#### [Records provided]
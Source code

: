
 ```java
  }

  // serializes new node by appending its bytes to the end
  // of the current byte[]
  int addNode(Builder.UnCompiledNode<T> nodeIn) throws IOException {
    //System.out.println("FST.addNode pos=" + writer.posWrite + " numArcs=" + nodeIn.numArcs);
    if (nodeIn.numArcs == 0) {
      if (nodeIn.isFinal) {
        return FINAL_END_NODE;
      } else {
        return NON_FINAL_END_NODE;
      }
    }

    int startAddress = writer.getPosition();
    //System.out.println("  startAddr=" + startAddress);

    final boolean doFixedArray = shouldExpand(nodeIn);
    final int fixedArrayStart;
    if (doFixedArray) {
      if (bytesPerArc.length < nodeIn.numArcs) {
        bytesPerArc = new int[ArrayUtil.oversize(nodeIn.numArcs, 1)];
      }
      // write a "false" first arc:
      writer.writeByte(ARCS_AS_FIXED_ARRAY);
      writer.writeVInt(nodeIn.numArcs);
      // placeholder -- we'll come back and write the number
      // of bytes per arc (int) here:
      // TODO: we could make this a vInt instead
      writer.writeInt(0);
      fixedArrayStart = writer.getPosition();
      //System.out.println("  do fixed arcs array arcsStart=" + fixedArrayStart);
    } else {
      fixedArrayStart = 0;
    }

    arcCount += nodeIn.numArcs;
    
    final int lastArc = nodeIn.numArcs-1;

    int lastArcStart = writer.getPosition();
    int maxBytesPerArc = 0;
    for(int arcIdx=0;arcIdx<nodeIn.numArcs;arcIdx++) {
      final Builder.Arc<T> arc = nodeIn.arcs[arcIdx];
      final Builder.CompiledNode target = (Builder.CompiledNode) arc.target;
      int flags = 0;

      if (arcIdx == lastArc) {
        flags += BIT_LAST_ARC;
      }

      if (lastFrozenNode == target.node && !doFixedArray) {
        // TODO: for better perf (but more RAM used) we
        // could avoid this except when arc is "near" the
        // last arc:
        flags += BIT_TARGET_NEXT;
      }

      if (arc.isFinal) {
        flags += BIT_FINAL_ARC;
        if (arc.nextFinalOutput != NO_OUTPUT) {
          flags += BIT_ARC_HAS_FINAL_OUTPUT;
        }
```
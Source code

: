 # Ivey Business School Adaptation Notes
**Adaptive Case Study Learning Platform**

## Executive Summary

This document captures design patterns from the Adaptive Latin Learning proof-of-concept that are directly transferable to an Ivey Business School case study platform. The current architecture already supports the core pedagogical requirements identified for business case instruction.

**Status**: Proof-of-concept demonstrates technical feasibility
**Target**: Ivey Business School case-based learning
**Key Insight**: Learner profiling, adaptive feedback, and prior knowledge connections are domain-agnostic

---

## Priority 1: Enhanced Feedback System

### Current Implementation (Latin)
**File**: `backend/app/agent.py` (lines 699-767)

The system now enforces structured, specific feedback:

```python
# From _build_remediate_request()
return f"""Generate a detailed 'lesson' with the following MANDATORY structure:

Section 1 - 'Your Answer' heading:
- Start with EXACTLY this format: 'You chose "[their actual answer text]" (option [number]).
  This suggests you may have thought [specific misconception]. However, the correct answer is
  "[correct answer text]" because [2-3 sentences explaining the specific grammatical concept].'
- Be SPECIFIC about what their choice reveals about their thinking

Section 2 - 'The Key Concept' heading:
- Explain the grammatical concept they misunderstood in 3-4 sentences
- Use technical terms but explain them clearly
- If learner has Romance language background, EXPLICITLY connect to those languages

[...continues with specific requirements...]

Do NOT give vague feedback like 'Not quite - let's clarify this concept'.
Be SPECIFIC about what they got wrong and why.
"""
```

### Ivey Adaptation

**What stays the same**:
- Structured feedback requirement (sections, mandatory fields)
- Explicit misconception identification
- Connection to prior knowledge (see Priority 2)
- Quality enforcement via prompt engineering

#### [Work instruction]
Search the entries above for the word "addNode", and copy every line where it occurs.

#### [Reply]
  int addNode(Builder.UnCompiledNode<T> nodeIn) throws IOException {
    //System.out.println("FST.addNode pos=" + writer.posWrite + " numArcs=" + nodeIn.numArcs);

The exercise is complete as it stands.